DATA PROVIDED Block Start
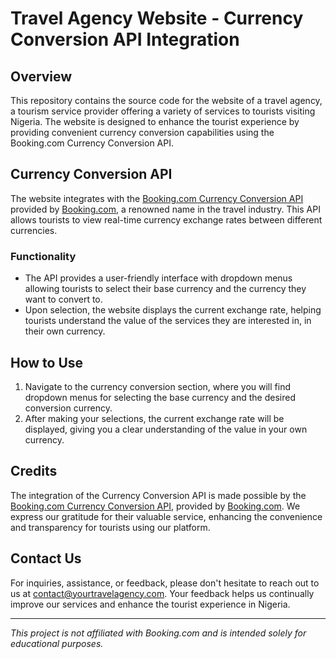 # Travel Agency Website - Currency Conversion API Integration

## Overview

This repository contains the source code for the  website of a travel agency, a tourism service provider offering a variety of services to tourists visiting Nigeria. The website is designed to enhance the tourist experience by providing convenient currency conversion capabilities using the Booking.com Currency Conversion API.

## Currency Conversion API

The website integrates with the [Booking.com Currency Conversion API](https://rapidapi.com/apidojo/api/booking) provided by [Booking.com](https://www.booking.com/), a renowned name in the travel industry. This API allows tourists to view real-time currency exchange rates between different currencies.

### Functionality

- The API provides a user-friendly interface with dropdown menus allowing tourists to select their base currency and the currency they want to convert to.
- Upon selection, the website displays the current exchange rate, helping tourists understand the value of the services they are interested in, in their own currency.

## How to Use

1. Navigate to the currency conversion section, where you will find dropdown menus for selecting the base currency and the desired conversion currency.
2. After making your selections, the current exchange rate will be displayed, giving you a clear understanding of the value in your own currency.

## Credits

The integration of the Currency Conversion API is made possible by the [Booking.com Currency Conversion API](https://rapidapi.com/apidojo/api/booking), provided by [Booking.com](https://www.booking.com/). We express our gratitude for their valuable service, enhancing the convenience and transparency for tourists using our platform.

## Contact Us

For inquiries, assistance, or feedback, please don't hesitate to reach out to us at [contact@yourtravelagency.com](mailto:contact@yourtravelagency.com). Your feedback helps us continually improve our services and enhance the tourist experience in Nigeria.

---

_This project is not affiliated with Booking.com and is intended solely for educational purposes._


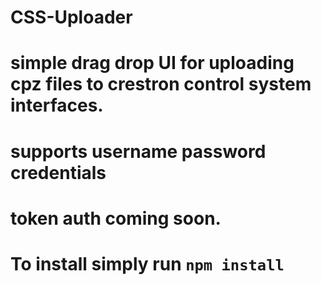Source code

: # CSS-Uploader

# simple drag drop UI for uploading cpz files to crestron control system interfaces.
# supports username password credentials 
# token auth coming soon.

# To install simply run `npm install`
DATA PROVIDED Block End
## WHAT YOU NEED TO DO
Copy exactly what appears in the entries, beginning with the first line and ending with the line that has "## Contact Us", but not the pictures.

## ANSWER FOR THE TASK
 # Travel Agency Website - Currency Conversion API Integration

## Overview

This repository contains the source code for the  website of a travel agency, a tourism service provider offering a variety of services to tourists visiting Nigeria. The website is designed to enhance the tourist experience by providing convenient currency conversion capabilities using the Booking.com Currency Conversion API.

## Currency Conversion API

The website integrates with the [Booking.com Currency Conversion API](https://rapidapi.com/apidojo/api/booking) provided by [Booking.com](https://www.booking.com/), a renowned name in the travel industry. This API allows tourists to view real-time currency exchange rates between different currencies.

### Functionality

- The API provides a user-friendly interface with dropdown menus allowing tourists to select their base currency and the currency they want to convert to.
- Upon selection, the website displays the current exchange rate, helping tourists understand the value of the services they are interested in, in their own currency.

## How to Use

1. Navigate to the currency conversion section, where you will find dropdown menus for selecting the base currency and the desired conversion currency.
2. After making your selections, the current exchange rate will be displayed, giving you a clear understanding of the value in your own currency.

## Credits

The integration of the Currency Conversion API is made possible by the [Booking.com Currency Conversion API](https://rapidapi.com/apidojo/api/booking), provided by [Booking.com](https://www.booking.com/). We express our gratitude for their valuable service, enhancing the convenience and transparency for tourists using our platform.

## Contact Us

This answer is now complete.